The events at the Sydney Olympics took place in the context of a gathering movement of national outrage and atonement involving broad sections of the Australian society. On May 28, a quarter of a million Australians of all ethnic backgrounds had marched across the Sydney Harbour bridge to acknowledge the injustices of the past and demand a change in policies. The message was repeated at a series of mass rallies held across the country, involving concerned Australians in large numbers (Frontline, September 29, 2000).

Among the demonstrations, there took place on July 23, 2000, a 'Reconciliation Walk' involving some 50,000 Tasmanians. As elsewhere, the participants were drawn from a range of ethnic backgrounds. But there were no aboriginal Tasmanians on the march. And for a very good reason: aboriginal Tasmanians no longer exist. By the mid-19th century, they had vanished from the face of the earth, victims of a genocide every bit as calculated and relentless as subsequent activities at Auschwitz.

HOW to tell the story of this small, quiet slice of humanity as, step by inexorable step, it was driven down the path of final solution? How to capture the many dimensions of its progress towards obliteration: the inputs of colonial policy-makers in distant places; the rationales provided by religious proselytising and 'master race' pseudo-science; the on-the-spot decisions taken by administrators, soldiers, clergy and other figures of authority in a time of heady, seemingly unstoppable colonial expansion?

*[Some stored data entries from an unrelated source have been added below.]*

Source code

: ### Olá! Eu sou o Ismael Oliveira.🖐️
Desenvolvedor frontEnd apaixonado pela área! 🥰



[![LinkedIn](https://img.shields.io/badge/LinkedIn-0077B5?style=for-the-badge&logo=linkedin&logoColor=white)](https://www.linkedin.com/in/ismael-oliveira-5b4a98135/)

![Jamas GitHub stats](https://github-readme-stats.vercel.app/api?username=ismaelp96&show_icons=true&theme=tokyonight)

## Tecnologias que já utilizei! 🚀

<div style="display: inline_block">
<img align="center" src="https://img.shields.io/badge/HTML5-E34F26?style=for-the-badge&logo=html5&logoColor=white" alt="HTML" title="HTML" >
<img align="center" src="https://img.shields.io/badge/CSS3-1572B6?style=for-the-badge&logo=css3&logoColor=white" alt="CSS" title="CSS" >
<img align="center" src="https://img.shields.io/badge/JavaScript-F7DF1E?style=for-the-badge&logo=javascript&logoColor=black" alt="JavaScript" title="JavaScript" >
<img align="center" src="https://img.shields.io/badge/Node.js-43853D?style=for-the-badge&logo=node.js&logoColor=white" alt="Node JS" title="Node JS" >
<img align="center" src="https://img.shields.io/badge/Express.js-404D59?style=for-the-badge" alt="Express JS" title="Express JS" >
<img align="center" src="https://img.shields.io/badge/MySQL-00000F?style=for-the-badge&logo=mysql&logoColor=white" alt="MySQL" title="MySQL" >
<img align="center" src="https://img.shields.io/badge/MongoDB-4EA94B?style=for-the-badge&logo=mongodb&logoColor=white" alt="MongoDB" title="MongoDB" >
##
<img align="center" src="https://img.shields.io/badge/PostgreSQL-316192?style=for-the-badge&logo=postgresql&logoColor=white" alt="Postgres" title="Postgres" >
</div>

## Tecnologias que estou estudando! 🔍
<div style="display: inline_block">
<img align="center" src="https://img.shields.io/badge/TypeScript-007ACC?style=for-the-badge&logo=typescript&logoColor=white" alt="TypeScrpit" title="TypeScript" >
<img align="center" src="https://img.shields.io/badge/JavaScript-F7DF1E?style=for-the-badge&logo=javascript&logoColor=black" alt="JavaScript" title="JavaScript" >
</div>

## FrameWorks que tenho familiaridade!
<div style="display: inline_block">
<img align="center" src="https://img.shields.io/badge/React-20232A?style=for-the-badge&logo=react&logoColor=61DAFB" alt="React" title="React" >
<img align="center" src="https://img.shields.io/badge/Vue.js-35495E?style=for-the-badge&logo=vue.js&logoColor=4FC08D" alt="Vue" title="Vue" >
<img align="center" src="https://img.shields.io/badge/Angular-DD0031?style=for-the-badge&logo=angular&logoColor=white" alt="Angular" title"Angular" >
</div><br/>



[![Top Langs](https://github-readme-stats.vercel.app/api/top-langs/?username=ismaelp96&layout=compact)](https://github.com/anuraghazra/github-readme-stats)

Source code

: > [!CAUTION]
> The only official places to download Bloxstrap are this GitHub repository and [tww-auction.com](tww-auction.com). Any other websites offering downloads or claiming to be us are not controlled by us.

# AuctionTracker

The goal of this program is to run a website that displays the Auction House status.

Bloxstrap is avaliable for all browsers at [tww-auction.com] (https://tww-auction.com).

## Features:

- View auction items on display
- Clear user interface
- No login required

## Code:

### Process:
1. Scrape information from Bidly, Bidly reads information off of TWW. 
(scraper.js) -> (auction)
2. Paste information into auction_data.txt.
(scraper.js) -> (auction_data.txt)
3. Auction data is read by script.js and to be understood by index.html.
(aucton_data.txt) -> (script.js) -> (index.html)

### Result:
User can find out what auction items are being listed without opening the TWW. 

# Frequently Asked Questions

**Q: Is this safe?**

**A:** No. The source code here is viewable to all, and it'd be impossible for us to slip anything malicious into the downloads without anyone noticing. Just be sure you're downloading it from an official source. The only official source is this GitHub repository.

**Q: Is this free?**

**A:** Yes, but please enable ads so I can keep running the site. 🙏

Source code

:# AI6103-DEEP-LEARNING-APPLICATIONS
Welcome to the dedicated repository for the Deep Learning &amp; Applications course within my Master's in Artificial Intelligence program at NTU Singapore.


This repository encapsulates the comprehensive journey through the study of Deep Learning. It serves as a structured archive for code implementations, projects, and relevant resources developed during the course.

Historians can take us some of the way, salvaging the past from archival and other written sources and reconstructing it within a framework of meaning. They can penetrate a barrier of silence, enabling distant voices to reach us across time. And historians conscious of the need to counter the hidden bias of the written record - its tendency to reflect and perpetuate the perspective of the rich and the powerful - will make a special effort to disinter the voices of the powerless and the forgotten and the defeated, as did E.P.Thompson in his epic study, The Making of the English Working Class.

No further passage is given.